U hebt destijds beslist om op te stappen na de dood van Semira Adamu. Waarom?
Tobback: Omdat de rijkswacht iemand die al eerder was veroordeeld voor gewelddaden op vluchtelingen – die man had een geboeide man afgeklopt in een cel – opnieuw in de gelegenheid had gebracht om dergelijke toeren uit te halen. Die rijkswachter is voor de dood van Semira Adamu strafrechtelijk vervolgd. Om de weg daartoe vrij te maken, moest ik mijn politieke verantwoordelijkheid nemen. Ook al had ik niet beslist wie die uitwijzing moest doen of had ik de techniek met die kussentjes niet ingevoerd. Toch vond ik dat je als minister politiek verantwoordelijk bent wanneer het orgaan waarvoor jij bevoegd bent, zoiets doet. En dus moet je er de gevolgen van dragen.

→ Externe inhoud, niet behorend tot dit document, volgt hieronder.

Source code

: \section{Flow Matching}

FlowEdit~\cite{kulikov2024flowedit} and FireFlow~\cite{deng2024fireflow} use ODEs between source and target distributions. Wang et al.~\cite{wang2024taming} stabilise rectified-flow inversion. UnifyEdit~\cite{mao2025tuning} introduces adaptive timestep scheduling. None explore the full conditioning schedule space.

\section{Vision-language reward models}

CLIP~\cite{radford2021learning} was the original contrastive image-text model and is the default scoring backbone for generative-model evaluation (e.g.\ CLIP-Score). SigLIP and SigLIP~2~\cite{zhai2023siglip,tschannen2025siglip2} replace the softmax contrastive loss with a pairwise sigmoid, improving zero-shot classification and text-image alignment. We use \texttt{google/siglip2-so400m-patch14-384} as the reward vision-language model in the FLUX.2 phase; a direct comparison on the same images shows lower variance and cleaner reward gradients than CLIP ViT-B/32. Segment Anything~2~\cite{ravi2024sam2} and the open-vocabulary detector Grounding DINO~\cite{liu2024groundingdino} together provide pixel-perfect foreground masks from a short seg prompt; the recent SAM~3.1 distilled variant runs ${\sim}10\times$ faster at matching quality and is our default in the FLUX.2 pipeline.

Deze zaak dateert uit 2018. Toen was Jan Jambon (N-VA) minister van Binnenlandse Zaken. Vandaag is hij Vlaams minister-president en zit Pieter De Crem (CD&V) op zijn stoel.

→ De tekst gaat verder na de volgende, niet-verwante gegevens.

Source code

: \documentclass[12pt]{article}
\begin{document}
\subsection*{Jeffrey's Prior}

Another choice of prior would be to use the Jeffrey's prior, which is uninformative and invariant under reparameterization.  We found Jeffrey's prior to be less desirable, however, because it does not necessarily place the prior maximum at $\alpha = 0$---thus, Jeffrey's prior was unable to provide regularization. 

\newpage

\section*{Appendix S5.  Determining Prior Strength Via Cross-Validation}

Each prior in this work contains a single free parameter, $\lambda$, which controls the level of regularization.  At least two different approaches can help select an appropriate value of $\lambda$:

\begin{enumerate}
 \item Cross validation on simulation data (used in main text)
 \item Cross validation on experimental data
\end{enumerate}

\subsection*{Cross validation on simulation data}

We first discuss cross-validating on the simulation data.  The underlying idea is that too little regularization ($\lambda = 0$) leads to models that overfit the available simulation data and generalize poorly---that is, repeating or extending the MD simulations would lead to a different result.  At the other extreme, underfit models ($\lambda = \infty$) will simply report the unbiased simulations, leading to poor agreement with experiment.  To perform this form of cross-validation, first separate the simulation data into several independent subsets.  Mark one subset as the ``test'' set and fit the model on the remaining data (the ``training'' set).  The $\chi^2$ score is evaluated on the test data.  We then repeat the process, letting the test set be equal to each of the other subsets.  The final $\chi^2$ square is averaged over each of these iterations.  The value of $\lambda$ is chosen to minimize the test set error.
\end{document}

Tobback: Vragen daarover moeten hoe dan ook gericht worden tot het ministerie van Binnenlandse Zaken, want het gaat hier over agenten van de federale politie. Of Jambon daar nu op moet antwoorden, omdat hij toen bevoegd was, of De Crem omdat hij dat nu is, dat laat ik in het midden. Als ik even cynisch mag zijn: voor meneer Jambon is het meestal de politie die het heeft gedaan, hij heeft niet de neiging zich ergens verantwoordelijk voor te voelen. Vraag dat maar aan de voormalige verbindingsofficier in Turkije.
Nu, de heren Jambon en De Crem zullen wellicht, en volledig terecht, antwoorden dat ze de uitspraken van het parket afwachten om commentaar te geven. Ik herhaal daarbij nogmaals dat het ondenkbaar is, gezien de ernst van deze feiten, dat het zo lang wachten is op het parket.
Als het parket oordeelt dat Jozef Chovanec is gestorven door excessief politiegeweld, wie moet daar dan de politieke verantwoordelijkheid voor opnemen?
Tobback: Ik herhaal: het is te vroeg om daar op te antwoorden. Eerst moet het parket zich uitspreken. Maar het is natuurlijk wel zo dat je Pieter De Crem niets politiek kunt aanwrijven wat gebeurd is voor hij politiek verantwoordelijk was. Kamerleden zouden ook de minister van Justitie kunnen interpelleren, aangezien het zo lang wachten is op het parket. Maar ook hij kan weinig meer antwoorden dan dat de onderzoeksrechter onafhankelijk is. De minister heeft daar niets over te zeggen.
Reactie
Een reactie werd gevraagd zowel aan Vlaams minister-president en voormalig minister van Binnenlandse Zaken Jan Jambon (N-VA) als aan huidig minister van Binnenlandse Zaken Pieter De Crem (CD&V).
‘Het is niet aan ons om daarop te reageren’, klinkt het bij de woordvoerder van minister-president Jambon. Hij verwijst naar het kabinet-De Crem. Van minister De Crem kregen wij deze reactie: ‘Het incident waarvan sprake in het artikel dateert van voor mijn aankomst op Binnenlandse Zaken. De Federale Politie verzekert me echter dat er als gevolg hiervan een aantal interne richtlijnen zijn aangepast. Het gerechtelijk onderzoek loopt verder en we wachten de uitkomst af. Zaken die niet door de beugel kunnen, zullen alleszins een gepast antwoord krijgen.’